Task: From the records below, copy every line that contains the word "resumeSubHeadingListStart".

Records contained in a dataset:
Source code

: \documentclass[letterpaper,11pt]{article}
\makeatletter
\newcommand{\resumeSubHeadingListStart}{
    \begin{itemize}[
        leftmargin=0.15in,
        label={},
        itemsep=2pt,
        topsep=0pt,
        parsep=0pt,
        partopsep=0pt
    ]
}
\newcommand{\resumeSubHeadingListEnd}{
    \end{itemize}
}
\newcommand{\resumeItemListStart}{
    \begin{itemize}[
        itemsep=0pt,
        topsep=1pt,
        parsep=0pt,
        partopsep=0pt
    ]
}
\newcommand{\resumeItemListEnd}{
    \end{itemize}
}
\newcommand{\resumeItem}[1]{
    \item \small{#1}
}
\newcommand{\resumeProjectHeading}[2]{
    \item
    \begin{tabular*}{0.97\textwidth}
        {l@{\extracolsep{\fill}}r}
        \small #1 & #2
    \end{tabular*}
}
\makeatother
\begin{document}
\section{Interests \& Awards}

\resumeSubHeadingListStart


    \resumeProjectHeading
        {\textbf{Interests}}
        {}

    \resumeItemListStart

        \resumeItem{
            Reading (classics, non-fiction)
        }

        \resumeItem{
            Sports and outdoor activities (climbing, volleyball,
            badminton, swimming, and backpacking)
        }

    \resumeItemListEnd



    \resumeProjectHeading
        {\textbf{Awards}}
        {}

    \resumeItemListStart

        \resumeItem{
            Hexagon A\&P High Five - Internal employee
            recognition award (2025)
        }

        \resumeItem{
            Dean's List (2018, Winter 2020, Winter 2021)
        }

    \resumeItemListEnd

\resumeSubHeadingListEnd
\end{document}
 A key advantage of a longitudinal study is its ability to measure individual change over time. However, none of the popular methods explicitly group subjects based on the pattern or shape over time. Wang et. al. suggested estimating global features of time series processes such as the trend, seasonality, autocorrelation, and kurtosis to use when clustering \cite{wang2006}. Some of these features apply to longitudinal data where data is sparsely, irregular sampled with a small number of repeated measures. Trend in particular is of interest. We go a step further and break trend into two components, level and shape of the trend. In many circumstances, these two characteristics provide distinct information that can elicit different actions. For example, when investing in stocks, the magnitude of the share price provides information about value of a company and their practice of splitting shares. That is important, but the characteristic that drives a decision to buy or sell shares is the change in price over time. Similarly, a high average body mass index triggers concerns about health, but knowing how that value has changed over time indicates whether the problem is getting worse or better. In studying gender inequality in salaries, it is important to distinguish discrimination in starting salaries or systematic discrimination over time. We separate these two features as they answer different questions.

Output of the task:
\newcommand{\resumeSubHeadingListStart}{
\resumeSubHeadingListStart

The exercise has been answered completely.